Exercise directions: Leave every picture out and give back the lines below from the first through the line that holds "Returns the directory separator.", exactly as written.

Provided data:
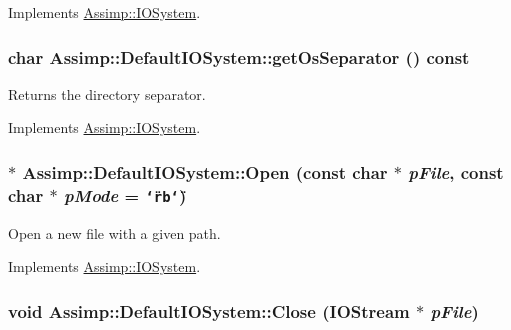 Implements \hyperlink{class_assimp_1_1_i_o_system_79f5fe8d2dbe1056c9418f7de9a72445}{Assimp::IOSystem}.\hypertarget{class_assimp_1_1_default_i_o_system_154a94adf38921d9fce50ef598f0a50c}{
\subsubsection[getOsSeparator]{\setlength{\rightskip}{0pt plus 5cm}char Assimp::DefaultIOSystem::getOsSeparator () const}}
\label{class_assimp_1_1_default_i_o_system_154a94adf38921d9fce50ef598f0a50c}


Returns the directory separator. 

Implements \hyperlink{class_assimp_1_1_i_o_system_40e412875b985bdb638f00ef0f20fff6}{Assimp::IOSystem}.\hypertarget{class_assimp_1_1_default_i_o_system_9c8da3d63312f47b2dec83ec90aa2c4d}{
\subsubsection[Open]{$\ast$ Assimp::DefaultIOSystem::Open (const char $\ast$ {\em pFile}, \/  const char $\ast$ {\em pMode} = {\tt \char`\"{}rb\char`\"{}})}}
\label{class_assimp_1_1_default_i_o_system_9c8da3d63312f47b2dec83ec90aa2c4d}


Open a new file with a given path. 

Implements \hyperlink{class_assimp_1_1_i_o_system_c512ece3b0701de5682553007a4c0816}{Assimp::IOSystem}.\hypertarget{class_assimp_1_1_default_i_o_system_a164cf18562082effde576752377bea3}{
\subsubsection[Close]{\setlength{\rightskip}{0pt plus 5cm}void Assimp::DefaultIOSystem::Close ({\bf IOStream} $\ast$ {\em pFile})}}
\label{class_assimp_1_1_default_i_o_system_a164cf18562082effde576752377bea3}


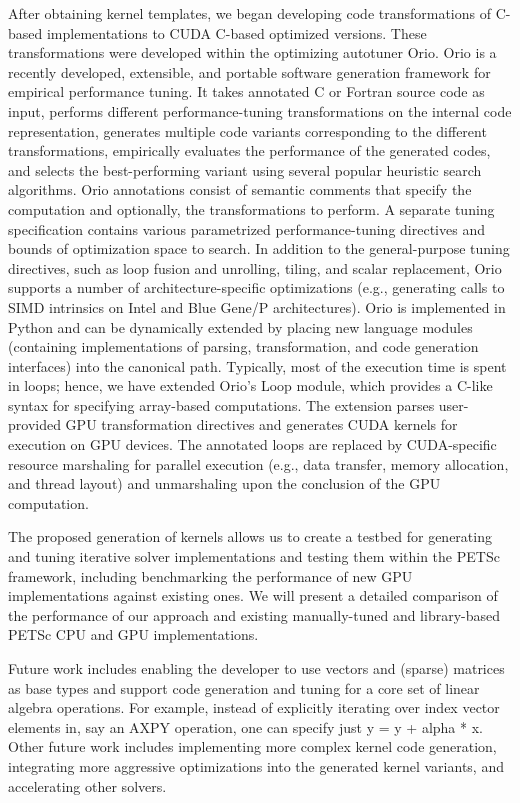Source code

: \documentclass{report}
\begin{document}
After obtaining kernel templates, we began developing code
transformations of C-based implementations to CUDA C-based optimized
versions. These transformations were developed within the optimizing
autotuner Orio. Orio is a recently developed, extensible, and portable
software generation framework for empirical performance tuning. It takes
annotated C or Fortran source code as input, performs different
performance-tuning transformations on the internal code representation,
generates multiple code variants corresponding to the different
transformations, empirically evaluates the performance of the generated
codes, and selects the best-performing variant using several popular
heuristic search algorithms. Orio annotations consist of semantic
comments that specify the computation and optionally, the transformations
to perform. A separate tuning specification contains various parametrized
performance-tuning directives and bounds of optimization space to search.
In addition to the general-purpose tuning directives, such as loop fusion
and unrolling, tiling, and scalar replacement, Orio supports a number of
architecture-specific optimizations (e.g., generating calls to SIMD
intrinsics on Intel and Blue Gene/P architectures). Orio is implemented
in Python and can be dynamically extended by placing new language modules
(containing implementations of parsing, transformation, and code
generation interfaces) into the canonical path. Typically, most of the
execution time is spent in loops; hence, we have extended Orio’s Loop
module, which provides a C-like syntax for specifying array-based
computations. The extension parses user-provided GPU transformation
directives and generates CUDA kernels for execution on GPU devices. The
annotated loops are replaced by CUDA-specific resource marshaling for
parallel execution (e.g., data transfer, memory allocation, and thread
layout) and unmarshaling upon the conclusion of the GPU computation.

The proposed generation of kernels allows us to create a testbed for
generating and tuning iterative solver implementations and testing them
within the PETSc framework, including benchmarking the performance of new
GPU implementations against existing ones. We will present a detailed
comparison of the performance of our approach and existing manually-tuned
and library-based PETSc CPU and GPU implementations.

Future work includes enabling the developer to use vectors and (sparse)
matrices as base types and support code generation and tuning for a core
set of linear algebra operations. For example, instead of explicitly
iterating over index vector elements in, say an AXPY operation, one can
specify just y = y + alpha * x. Other future work includes implementing
more complex kernel code generation, integrating more aggressive
optimizations into the generated kernel variants, and accelerating other
solvers.
\end{document}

Response to the exercise:
 Implements \hyperlink{class_assimp_1_1_i_o_system_79f5fe8d2dbe1056c9418f7de9a72445}{Assimp::IOSystem}.\hypertarget{class_assimp_1_1_default_i_o_system_154a94adf38921d9fce50ef598f0a50c}{
\subsubsection[getOsSeparator]{\setlength{\rightskip}{0pt plus 5cm}char Assimp::DefaultIOSystem::getOsSeparator () const}}
\label{class_assimp_1_1_default_i_o_system_154a94adf38921d9fce50ef598f0a50c}


Returns the directory separator. 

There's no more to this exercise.